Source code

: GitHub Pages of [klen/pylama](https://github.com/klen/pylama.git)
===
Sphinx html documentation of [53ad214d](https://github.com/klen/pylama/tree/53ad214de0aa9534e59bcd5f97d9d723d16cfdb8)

====

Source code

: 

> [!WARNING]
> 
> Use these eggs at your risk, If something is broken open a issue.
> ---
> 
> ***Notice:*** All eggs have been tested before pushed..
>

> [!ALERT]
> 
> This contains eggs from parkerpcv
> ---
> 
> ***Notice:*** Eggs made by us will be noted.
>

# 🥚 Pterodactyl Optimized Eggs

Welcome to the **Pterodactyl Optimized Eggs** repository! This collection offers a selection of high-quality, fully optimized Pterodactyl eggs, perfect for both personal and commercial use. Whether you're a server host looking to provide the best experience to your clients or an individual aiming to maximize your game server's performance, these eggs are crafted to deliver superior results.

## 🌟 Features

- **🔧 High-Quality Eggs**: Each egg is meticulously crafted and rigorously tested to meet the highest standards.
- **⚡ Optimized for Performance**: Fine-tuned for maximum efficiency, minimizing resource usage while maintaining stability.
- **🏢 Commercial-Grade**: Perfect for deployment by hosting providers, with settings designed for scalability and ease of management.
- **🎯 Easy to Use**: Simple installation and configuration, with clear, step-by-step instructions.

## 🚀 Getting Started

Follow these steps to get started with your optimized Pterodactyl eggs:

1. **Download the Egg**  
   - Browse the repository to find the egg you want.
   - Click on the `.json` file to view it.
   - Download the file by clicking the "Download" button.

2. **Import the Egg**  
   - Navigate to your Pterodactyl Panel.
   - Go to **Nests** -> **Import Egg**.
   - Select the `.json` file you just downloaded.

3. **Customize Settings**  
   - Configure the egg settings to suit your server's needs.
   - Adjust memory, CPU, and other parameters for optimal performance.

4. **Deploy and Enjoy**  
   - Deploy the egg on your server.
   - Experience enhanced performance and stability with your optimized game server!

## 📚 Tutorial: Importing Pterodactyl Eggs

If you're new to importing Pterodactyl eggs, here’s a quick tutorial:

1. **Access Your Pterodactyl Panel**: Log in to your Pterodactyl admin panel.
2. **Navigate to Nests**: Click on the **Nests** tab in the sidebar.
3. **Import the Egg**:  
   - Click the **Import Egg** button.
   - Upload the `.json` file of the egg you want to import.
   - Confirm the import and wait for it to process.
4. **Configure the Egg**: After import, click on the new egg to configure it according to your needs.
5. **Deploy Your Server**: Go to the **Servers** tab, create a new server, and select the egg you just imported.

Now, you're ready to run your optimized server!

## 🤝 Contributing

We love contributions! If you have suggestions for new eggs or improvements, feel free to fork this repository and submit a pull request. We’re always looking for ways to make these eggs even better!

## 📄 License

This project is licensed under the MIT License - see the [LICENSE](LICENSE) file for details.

====

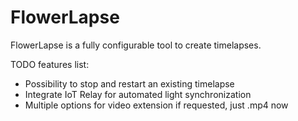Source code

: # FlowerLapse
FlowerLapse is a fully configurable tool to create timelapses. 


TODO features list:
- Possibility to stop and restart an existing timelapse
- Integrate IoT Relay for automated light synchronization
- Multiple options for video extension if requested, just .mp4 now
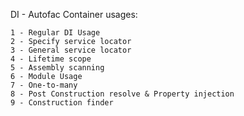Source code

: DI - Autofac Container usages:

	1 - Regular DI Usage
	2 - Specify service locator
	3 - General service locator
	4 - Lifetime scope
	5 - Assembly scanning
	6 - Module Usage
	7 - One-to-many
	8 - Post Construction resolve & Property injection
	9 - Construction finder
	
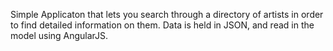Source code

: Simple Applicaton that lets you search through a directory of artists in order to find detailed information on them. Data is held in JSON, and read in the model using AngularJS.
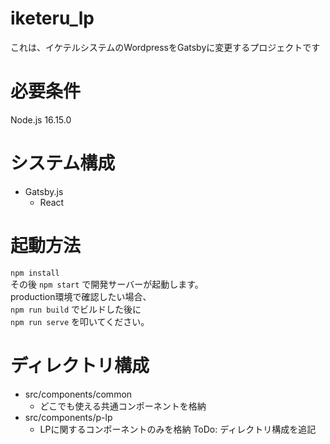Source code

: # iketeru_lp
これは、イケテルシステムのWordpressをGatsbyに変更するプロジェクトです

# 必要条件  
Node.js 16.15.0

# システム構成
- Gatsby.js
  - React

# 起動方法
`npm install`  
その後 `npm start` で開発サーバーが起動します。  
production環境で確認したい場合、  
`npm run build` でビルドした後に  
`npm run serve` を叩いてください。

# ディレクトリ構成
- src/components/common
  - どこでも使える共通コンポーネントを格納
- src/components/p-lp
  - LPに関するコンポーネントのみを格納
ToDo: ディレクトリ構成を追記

====

(Activity) Reproduce the entries exactly, from the line with "DI - Autofac" to the line with "ToDo: ディレクトリ構成を追記", both lines included, keeping no pictures.

(Expected answer)
: DI - Autofac Container usages:

	1 - Regular DI Usage
	2 - Specify service locator
	3 - General service locator
	4 - Lifetime scope
	5 - Assembly scanning
	6 - Module Usage
	7 - One-to-many
	8 - Post Construction resolve & Property injection
	9 - Construction finder
	
Source code

: Simple Applicaton that lets you search through a directory of artists in order to find detailed information on them. Data is held in JSON, and read in the model using AngularJS.
Source code

: # iketeru_lp
これは、イケテルシステムのWordpressをGatsbyに変更するプロジェクトです

# 必要条件  
Node.js 16.15.0

# システム構成
- Gatsby.js
  - React

# 起動方法
`npm install`  
その後 `npm start` で開発サーバーが起動します。  
production環境で確認したい場合、  
`npm run build` でビルドした後に  
`npm run serve` を叩いてください。

# ディレクトリ構成
- src/components/common
  - どこでも使える共通コンポーネントを格納
- src/components/p-lp
  - LPに関するコンポーネントのみを格納
ToDo: ディレクトリ構成を追記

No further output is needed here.